Quantum classifier with tailored quantum kernel

TL;DR

This paper introduces a quantum classifier that uses a customizable quantum kernel based on state fidelity, enabling efficient quantum data classification with potential advantages over classical methods.

Contribution

The paper proposes a systematic way to tailor quantum kernels for classification, including a protocol for weighted fidelity calculations and demonstrations on simulators and real quantum hardware.

Findings

Quantum kernel can be systematically tailored with a quantum circuit.

The classifier requires only a constant number of repetitions regardless of data size.

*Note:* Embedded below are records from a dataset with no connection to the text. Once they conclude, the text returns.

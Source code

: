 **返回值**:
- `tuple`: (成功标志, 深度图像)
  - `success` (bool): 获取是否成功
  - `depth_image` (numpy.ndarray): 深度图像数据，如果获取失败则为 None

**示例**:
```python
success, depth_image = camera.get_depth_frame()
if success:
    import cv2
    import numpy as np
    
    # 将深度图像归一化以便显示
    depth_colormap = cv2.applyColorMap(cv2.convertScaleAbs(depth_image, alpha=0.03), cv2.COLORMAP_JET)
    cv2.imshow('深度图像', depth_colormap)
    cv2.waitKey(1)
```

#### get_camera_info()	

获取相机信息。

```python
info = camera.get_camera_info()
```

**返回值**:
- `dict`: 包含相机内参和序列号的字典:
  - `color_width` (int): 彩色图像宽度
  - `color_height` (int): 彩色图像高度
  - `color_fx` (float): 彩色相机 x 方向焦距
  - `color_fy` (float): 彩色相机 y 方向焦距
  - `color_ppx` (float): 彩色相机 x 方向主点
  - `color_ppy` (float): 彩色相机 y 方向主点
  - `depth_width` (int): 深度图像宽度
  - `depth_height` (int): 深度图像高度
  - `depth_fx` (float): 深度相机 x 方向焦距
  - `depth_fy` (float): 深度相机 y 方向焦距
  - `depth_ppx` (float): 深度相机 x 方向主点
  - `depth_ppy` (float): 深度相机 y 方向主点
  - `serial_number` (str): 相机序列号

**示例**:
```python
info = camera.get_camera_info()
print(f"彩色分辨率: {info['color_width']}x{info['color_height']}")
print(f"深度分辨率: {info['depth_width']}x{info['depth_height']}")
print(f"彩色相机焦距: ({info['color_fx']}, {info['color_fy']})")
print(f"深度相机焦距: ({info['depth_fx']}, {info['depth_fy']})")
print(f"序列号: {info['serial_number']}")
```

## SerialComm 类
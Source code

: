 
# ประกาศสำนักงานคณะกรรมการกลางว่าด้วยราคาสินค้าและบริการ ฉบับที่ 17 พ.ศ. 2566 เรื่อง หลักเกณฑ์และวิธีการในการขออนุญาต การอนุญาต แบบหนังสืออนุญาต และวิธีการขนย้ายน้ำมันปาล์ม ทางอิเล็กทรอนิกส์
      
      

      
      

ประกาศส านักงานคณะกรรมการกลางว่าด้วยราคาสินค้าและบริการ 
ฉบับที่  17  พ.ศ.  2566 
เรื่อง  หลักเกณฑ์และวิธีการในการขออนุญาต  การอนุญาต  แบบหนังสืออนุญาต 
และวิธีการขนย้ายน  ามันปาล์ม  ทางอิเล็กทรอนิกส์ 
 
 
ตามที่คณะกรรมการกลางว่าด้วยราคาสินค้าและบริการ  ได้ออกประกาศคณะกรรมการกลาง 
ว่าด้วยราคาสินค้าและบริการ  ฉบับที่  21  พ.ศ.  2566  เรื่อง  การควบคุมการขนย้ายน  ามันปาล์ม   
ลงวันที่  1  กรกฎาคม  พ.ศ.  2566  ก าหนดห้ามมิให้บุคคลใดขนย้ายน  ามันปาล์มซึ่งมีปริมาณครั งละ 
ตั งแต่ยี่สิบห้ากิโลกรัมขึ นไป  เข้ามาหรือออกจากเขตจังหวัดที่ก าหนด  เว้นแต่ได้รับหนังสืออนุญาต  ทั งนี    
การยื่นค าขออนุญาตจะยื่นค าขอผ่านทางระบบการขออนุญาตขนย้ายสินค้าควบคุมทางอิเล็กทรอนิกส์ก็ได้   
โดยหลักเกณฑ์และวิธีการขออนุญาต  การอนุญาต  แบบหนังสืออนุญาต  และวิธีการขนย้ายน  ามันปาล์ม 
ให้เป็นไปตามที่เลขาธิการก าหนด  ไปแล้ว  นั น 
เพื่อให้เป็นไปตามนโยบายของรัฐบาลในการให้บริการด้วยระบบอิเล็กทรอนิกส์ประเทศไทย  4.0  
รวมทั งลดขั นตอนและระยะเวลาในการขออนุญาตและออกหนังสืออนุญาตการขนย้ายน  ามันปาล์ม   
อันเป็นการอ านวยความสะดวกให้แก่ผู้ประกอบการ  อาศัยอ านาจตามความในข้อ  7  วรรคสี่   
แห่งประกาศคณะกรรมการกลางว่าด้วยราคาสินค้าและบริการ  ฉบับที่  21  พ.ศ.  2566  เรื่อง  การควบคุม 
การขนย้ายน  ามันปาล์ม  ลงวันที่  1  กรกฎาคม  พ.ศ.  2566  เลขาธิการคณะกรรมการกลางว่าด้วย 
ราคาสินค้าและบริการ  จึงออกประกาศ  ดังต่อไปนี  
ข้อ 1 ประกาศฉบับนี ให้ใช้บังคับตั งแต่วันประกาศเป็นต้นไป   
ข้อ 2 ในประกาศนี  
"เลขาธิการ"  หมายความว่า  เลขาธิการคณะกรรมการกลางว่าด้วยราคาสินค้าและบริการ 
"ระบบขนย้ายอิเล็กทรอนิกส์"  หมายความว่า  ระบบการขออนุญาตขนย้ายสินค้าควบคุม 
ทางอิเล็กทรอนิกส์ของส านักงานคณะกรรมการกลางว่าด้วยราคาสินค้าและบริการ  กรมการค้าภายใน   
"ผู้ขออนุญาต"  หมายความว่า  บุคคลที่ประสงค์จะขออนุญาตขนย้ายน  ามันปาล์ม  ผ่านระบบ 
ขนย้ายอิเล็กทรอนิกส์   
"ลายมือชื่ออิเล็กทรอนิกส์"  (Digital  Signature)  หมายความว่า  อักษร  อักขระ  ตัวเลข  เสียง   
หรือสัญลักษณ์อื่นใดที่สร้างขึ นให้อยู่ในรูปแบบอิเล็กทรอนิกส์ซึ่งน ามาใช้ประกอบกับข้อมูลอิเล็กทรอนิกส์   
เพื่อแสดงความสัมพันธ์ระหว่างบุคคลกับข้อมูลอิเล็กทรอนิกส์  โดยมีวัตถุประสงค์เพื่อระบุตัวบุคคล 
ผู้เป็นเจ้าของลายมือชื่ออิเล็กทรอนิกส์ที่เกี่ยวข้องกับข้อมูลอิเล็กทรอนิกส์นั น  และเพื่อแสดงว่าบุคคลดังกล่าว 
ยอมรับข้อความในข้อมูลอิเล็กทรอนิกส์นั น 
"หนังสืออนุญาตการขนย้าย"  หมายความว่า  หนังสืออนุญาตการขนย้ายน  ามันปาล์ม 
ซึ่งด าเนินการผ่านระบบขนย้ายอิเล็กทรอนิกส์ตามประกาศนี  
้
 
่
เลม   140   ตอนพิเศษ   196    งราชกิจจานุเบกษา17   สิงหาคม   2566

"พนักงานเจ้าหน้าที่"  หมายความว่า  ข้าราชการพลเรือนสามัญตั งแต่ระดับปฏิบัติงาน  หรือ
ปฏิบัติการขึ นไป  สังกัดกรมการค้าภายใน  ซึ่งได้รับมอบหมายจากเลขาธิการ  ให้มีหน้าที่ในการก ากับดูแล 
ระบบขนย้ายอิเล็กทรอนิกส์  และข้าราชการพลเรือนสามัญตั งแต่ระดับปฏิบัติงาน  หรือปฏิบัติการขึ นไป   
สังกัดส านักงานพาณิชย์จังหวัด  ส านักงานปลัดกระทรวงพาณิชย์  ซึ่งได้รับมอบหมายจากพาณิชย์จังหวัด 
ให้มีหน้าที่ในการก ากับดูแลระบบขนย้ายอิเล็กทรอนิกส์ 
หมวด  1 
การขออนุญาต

Experimental validation conducted on IBM quantum hardware.

Abstract

Kernel methods have a wide spectrum of applications in machine learning. Recently, a link between quantum computing and kernel theory has been formally established, opening up opportunities for quantum techniques to enhance various existing machine learning methods. We present a distance-based quantum classifier whose kernel is based on the quantum state fidelity between training and test data. The quantum kernel can be tailored systematically with a quantum circuit to raise the kernel to an arbitrary power and to assign arbitrary weights to each training data. Given a specific input state, our protocol calculates the weighted power sum of fidelities of quantum data in quantum parallel via a swap-test circuit followed by two single-qubit measurements, requiring only a constant number of repetitions regardless of the number of data. We also show that our classifier is equivalent to measuring the expectation value of a Helstrom operator, from which the well-known optimal quantum state discrimination can be derived. We demonstrate the proof-of-principle via classical simulations with a realistic noise model and experiments using the IBM quantum computer.